La impresión de las cédulas de votación no solo contempla las papeletas regulares, sino que también incluye un lote adicional destinado a posibles contingencias. Cada papeleta presentará información clave: el nombre de la organización política, el símbolo del partido y las fotografías de los candidatos, lo que facilitará el reconocimiento por parte de los votantes. Este proceso es fundamental para garantizar que los ciudadanos tengan acceso a un sistema de votación claro y comprensible durante la jornada electoral.
Antes de proceder con la impresión, la ONPE realizó exhaustivas pruebas de color y diseño para asegurar que las papeletas cumplieran con los estándares exigidos. En esta fase de verificación, se revisaron los nombres y los símbolos de las organizaciones políticas que estarán presentes en la contienda electoral. Este tipo de precauciones son esenciales para evitar errores que puedan afectar la legitimidad del proceso electoral.
El acto de inicio de la impresión contó con la presencia de diversas autoridades, incluyendo al jefe interino de la ONPE, Bernardo Pachas, y al presidente del JNE, Roberto Burneo. También participaron representantes de la Defensoría del Pueblo y de las organizaciones políticas, así como observadores internacionales que supervisan el proceso. La presencia de estas figuras subraya la importancia de la transparencia y la fiscalización en cada etapa del proceso electoral, un aspecto que ha cobrado gran relevancia tras las controversias de las elecciones anteriores.
En el marco de la segunda vuelta, el JNE ha anunciado que reforzará la fiscalización del ensamblaje, distribución y traslado del material electoral. Según Burneo, el organismo se compromete a asegurar que cada etapa del proceso sea supervisada adecuadamente para que los ciudadanos puedan confiar en que su voto será respetado. Este compromiso es vital, especialmente después de las quejas y denuncias de irregularidades que surgieron durante las elecciones de abril, donde se reportaron serios retrasos en la distribución del material electoral.
El retraso en la entrega de material electoral durante las elecciones generales provocó la indignación de varios partidos y la renuncia del entonces jefe de la ONPE, Piero Corvetto, quien enfrenta una investigación por parte de la Fiscalía. Este escenario ha llevado al JNE a tomar medidas sin precedentes, como permitir que la votación se extendiera un día más en ciertos centros de Lima, una decisión que buscó mitigar el impacto de la crisis. La ONPE ha informado que el material para la segunda vuelta se distribuirá en 92.766 mesas de sufragio, incluyendo el envío a las oficinas de procesos electorales en el extranjero y los locales de votación en la capital y el Callao, lo que subraya la magnitud del desafío logístico que enfrenta el organismo electoral en este crucial momento político del país.
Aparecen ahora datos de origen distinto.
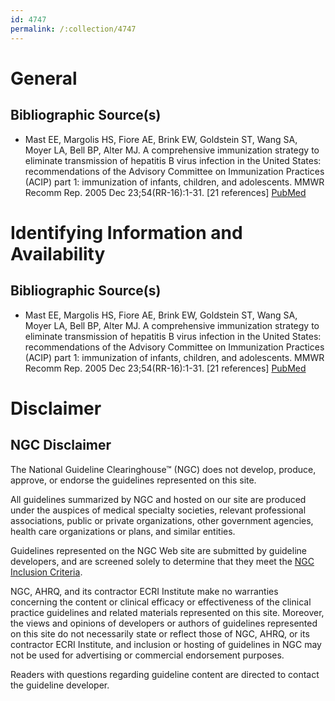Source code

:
 ```yaml
---
id: 4747
permalink: /:collection/4747
---
```


# General

## Bibliographic Source(s)

- Mast EE, Margolis HS, Fiore AE, Brink EW, Goldstein ST, Wang SA, Moyer LA, Bell BP, Alter MJ. A comprehensive immunization strategy to eliminate transmission of hepatitis B virus infection in the United States: recommendations of the Advisory Committee on Immunization Practices (ACIP) part 1: immunization of infants, children, and adolescents. MMWR Recomm Rep. 2005 Dec 23;54(RR-16):1-31. [21 references] [ PubMed ](http://www.ncbi.nlm.nih.gov/entrez/query.fcgi?cmd=Retrieve&db=pubmed&dopt=Abstract&list_uids=16371945)

# Identifying Information and Availability

## Bibliographic Source(s)

- Mast EE, Margolis HS, Fiore AE, Brink EW, Goldstein ST, Wang SA, Moyer LA, Bell BP, Alter MJ. A comprehensive immunization strategy to eliminate transmission of hepatitis B virus infection in the United States: recommendations of the Advisory Committee on Immunization Practices (ACIP) part 1: immunization of infants, children, and adolescents. MMWR Recomm Rep. 2005 Dec 23;54(RR-16):1-31. [21 references] [ PubMed ](http://www.ncbi.nlm.nih.gov/entrez/query.fcgi?cmd=Retrieve&db=pubmed&dopt=Abstract&list_uids=16371945)

# Disclaimer

## NGC Disclaimer

The National Guideline Clearinghouse™ (NGC) does not develop, produce, approve, or endorse the guidelines represented on this site.

All guidelines summarized by NGC and hosted on our site are produced under the auspices of medical specialty societies, relevant professional associations, public or private organizations, other government agencies, health care organizations or plans, and similar entities.

Guidelines represented on the NGC Web site are submitted by guideline developers, and are screened solely to determine that they meet the [NGC Inclusion Criteria](/help-and-about/summaries/inclusion-criteria).

NGC, AHRQ, and its contractor ECRI Institute make no warranties concerning the content or clinical efficacy or effectiveness of the clinical practice guidelines and related materials represented on this site. Moreover, the views and opinions of developers or authors of guidelines represented on this site do not necessarily state or reflect those of NGC, AHRQ, or its contractor ECRI Institute, and inclusion or hosting of guidelines in NGC may not be used for advertising or commercial endorsement purposes.

Readers with questions regarding guideline content are directed to contact the guideline developer.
En conclusión, a medida que se acerca la segunda vuelta electoral, es esencial que las autoridades responsables garanticen un proceso transparente y eficiente. La confianza del electorado en el sistema democrático depende en gran medida de la capacidad de estas instituciones para superar los desafíos y asegurar que cada voto cuente. La atención estará centrada no solo en el resultado de la elección, sino también en cómo se maneja todo el proceso electoral en un contexto de creciente desconfianza hacia las instituciones.